Matthews festeggia al Tour mentre Aru perde la maglia gialla. Ma potrebbe essere un bene

Giovanni Battistuzzi

L'australiano arriva primo in cima allo strappo di Rodez. Froome riconquista il primo posto in classifica. Ora il sardo è a sedici secondi

L'azzardo non paga. Così come la sbadataggine della solitudine. E così Thomas De Gendt se ne va per colline per un giorno, pedala tra un piccolo manipolo di avventurosi, poi quando se ne stufa, li molla lì, viaggia avanti a tutti all'inseguimento di una chimera chiamato traguardo. Ma non basta.
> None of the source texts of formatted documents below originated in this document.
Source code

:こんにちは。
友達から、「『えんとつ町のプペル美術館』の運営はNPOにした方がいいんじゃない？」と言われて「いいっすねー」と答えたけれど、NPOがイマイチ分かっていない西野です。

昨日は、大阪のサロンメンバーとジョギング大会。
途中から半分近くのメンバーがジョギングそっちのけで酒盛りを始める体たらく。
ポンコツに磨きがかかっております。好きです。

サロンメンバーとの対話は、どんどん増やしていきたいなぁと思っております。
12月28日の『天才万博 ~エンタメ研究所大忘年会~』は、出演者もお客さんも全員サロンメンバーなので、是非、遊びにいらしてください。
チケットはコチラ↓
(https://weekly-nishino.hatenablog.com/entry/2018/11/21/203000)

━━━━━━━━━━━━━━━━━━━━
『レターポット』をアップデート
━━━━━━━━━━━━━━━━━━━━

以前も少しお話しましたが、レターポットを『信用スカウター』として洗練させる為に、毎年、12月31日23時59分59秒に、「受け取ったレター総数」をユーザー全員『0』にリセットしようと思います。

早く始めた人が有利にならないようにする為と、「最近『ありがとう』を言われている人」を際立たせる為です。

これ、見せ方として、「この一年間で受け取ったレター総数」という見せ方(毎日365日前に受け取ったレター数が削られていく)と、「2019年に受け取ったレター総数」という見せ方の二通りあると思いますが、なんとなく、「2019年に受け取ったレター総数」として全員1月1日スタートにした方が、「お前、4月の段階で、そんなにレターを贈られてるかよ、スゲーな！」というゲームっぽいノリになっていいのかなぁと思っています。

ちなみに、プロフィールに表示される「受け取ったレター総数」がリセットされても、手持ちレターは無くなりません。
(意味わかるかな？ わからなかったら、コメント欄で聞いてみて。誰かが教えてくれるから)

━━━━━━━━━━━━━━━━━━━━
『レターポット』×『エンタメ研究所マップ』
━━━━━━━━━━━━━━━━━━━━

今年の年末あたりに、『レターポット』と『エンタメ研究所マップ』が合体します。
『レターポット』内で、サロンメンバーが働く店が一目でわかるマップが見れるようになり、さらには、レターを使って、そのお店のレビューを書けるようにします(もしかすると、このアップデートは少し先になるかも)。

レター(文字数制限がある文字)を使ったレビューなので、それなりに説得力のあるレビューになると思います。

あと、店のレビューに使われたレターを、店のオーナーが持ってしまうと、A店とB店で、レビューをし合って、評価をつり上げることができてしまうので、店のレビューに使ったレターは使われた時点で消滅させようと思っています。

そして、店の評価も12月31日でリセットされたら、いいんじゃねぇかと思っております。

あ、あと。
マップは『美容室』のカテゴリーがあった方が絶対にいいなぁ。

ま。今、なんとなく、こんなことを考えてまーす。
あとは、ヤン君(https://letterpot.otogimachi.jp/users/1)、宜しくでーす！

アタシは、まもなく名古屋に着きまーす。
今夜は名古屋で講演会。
E così Philippe Gilbert gioca d'anticipo e si fionda verso l'improbabile, il colpaccio, all-in. Un allungo a oltre cinquecento metri dallo striscione d'arrivo, proprio mentre l'asfalto si inerpica e diventa muro. Ma non basta pure quello. Non basta perché Michael Matthews fa i calcoli, gioca di cesello, poi di ascia, fa un solco tra lui e gli altri abbastanza profondo da potersi guardare indietro, sorridere e alzare le braccia al cielo.

 

L'australiano mette in fila il gruppo, il suo è uno scatto chirurgico, essenziale, cattivissimo. Dietro di lui gli specialisti di questi arrivi su pendenze cattive; dietro di lui i più lesti della classifica, Uran, Martin, Froome che ritorna a vestire di giallo. Erano sei di svantaggio, sono diciannove di vantaggio. Fabio Aru infatti ha preso il buco, si è distratto quando non avrebbe dovuto, proprio nel momento che avrebbe dovuto attaccarsi alla ruota del keniano e non lasciarla. Sbadato e solo. Perché questo è un errore veniale, ma superabile se accanto avesse avuto compagni di squadra pronti ad aiutarlo. Non un demerito della Astana, più che altro della mala sorte. Perché Cataldo e Fulgsang sarebbero stati spalle perfette, così come Lutsenko. Peccato che i primi due siano già sul letto di casa a curar fratture e il terzo sia un cerotto in bicicletta.

 

La maglia gialla cambia padrone e dispiace per Aru. Ma disperare è sciocco e forse sbagliato. Perché il paradosso è che è meglio, forse, così. Perché domani c'è una di quelle tappe che sono un punto di domande. Un su e giù infinito e senza pausa, che ci vuole pazienza a tenerlo a bada e forza di gambe altrui. Quelle che ha Froome ma non Aru. Quello che con ogni probabilità farà la Sky, ma che non avrebbe mai potuto fare l'Astana. E così Froome tornerà padrone e Aru sfidante. E così Froome tornerà a controllare, che è poi quello che sa fare meglio. E così Aru tornerà a essere libero da un peso mica da poco, quello dell'inseguimento, per ritornare a essere fuggiasco. E se sei da solo contro un plotone è, paradossalmente, la condizione migliore.